* [WHAT IS EXPECTED]
Although pictures appear in the data, the answer should contain only the lines from its start through the line with "Such empirical results", written out exactly.

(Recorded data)
□ □ □ □

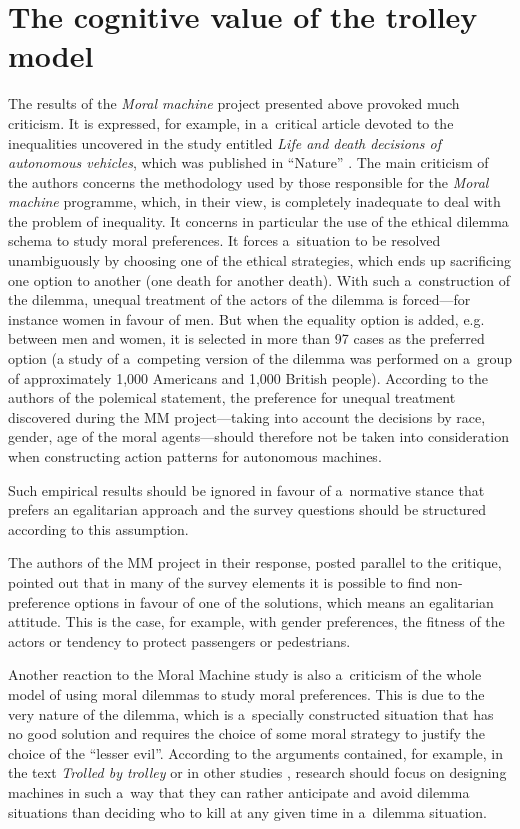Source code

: \section*{The cognitive value of the trolley model}
The results of the \textit{Moral machine} project presented above provoked much criticism. It is expressed, for example, in a~critical article devoted to the inequalities uncovered in the study entitled \textit{Life and death decisions of autonomous vehicles}, which was published in ``Nature''
\parencite[][]{bigman_life_2020}. %
 The main criticism of the authors concerns the methodology used by those responsible for the \textit{Moral machine} programme, which, in their view, is completely inadequate to deal with the problem of inequality. It concerns in particular the use of the ethical dilemma schema to study moral preferences. It forces a~situation to be resolved unambiguously by choosing one of the ethical strategies, which ends up sacrificing one option to another (one death for another death). With such a~construction of the dilemma, unequal treatment of the actors of the dilemma is forced—for instance women in favour of men. But when the equality option is added, e.g. between men and women, it is selected in more than 97 cases as the preferred option (a study of a~competing version of the dilemma was performed on a~group of approximately 1,000 Americans and 1,000 British people). According to the authors of the polemical statement, the preference for unequal treatment discovered during the MM project—taking into account the decisions by race, gender, age of the moral agents—should therefore not be taken into consideration when constructing action patterns for autonomous machines.

Such empirical results should be ignored in favour of a~normative stance that prefers an egalitarian approach and the survey questions should be structured according to this assumption.

The authors of the MM project in their response, posted parallel to the critique, pointed out that in many of the survey elements it is possible to find non-preference options in favour of one of the solutions, which means an egalitarian attitude. This is the case, for example, with gender preferences, the fitness of the actors or tendency to protect passengers or pedestrians.

Another reaction to the Moral Machine study is also a~criticism of the whole model of using moral dilemmas to study moral preferences. This is due to the very nature of the dilemma, which is a~specially constructed situation that has no good solution and requires the choice of some moral strategy to justify the choice of the ``lesser evil''. According to the arguments contained, for example, in the text \textit{Trolled by trolley}
\parencite[][]{mirnig_trolled_2019} %
 or in other studies 
\parencite[][]{holstein_avoiding_2018}, %
 research should focus on designing machines in such a~way that they can rather anticipate and avoid dilemma situations than deciding who to kill at any given time in a~dilemma situation.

□ □ □ □

* [TASK SOLUTION]
Source code

: \section*{The cognitive value of the trolley model}
The results of the \textit{Moral machine} project presented above provoked much criticism. It is expressed, for example, in a~critical article devoted to the inequalities uncovered in the study entitled \textit{Life and death decisions of autonomous vehicles}, which was published in ``Nature''
\parencite[][]{bigman_life_2020}. %
 The main criticism of the authors concerns the methodology used by those responsible for the \textit{Moral machine} programme, which, in their view, is completely inadequate to deal with the problem of inequality. It concerns in particular the use of the ethical dilemma schema to study moral preferences. It forces a~situation to be resolved unambiguously by choosing one of the ethical strategies, which ends up sacrificing one option to another (one death for another death). With such a~construction of the dilemma, unequal treatment of the actors of the dilemma is forced—for instance women in favour of men. But when the equality option is added, e.g. between men and women, it is selected in more than 97 cases as the preferred option (a study of a~competing version of the dilemma was performed on a~group of approximately 1,000 Americans and 1,000 British people). According to the authors of the polemical statement, the preference for unequal treatment discovered during the MM project—taking into account the decisions by race, gender, age of the moral agents—should therefore not be taken into consideration when constructing action patterns for autonomous machines.

Such empirical results should be ignored in favour of a~normative stance that prefers an egalitarian approach and the survey questions should be structured according to this assumption.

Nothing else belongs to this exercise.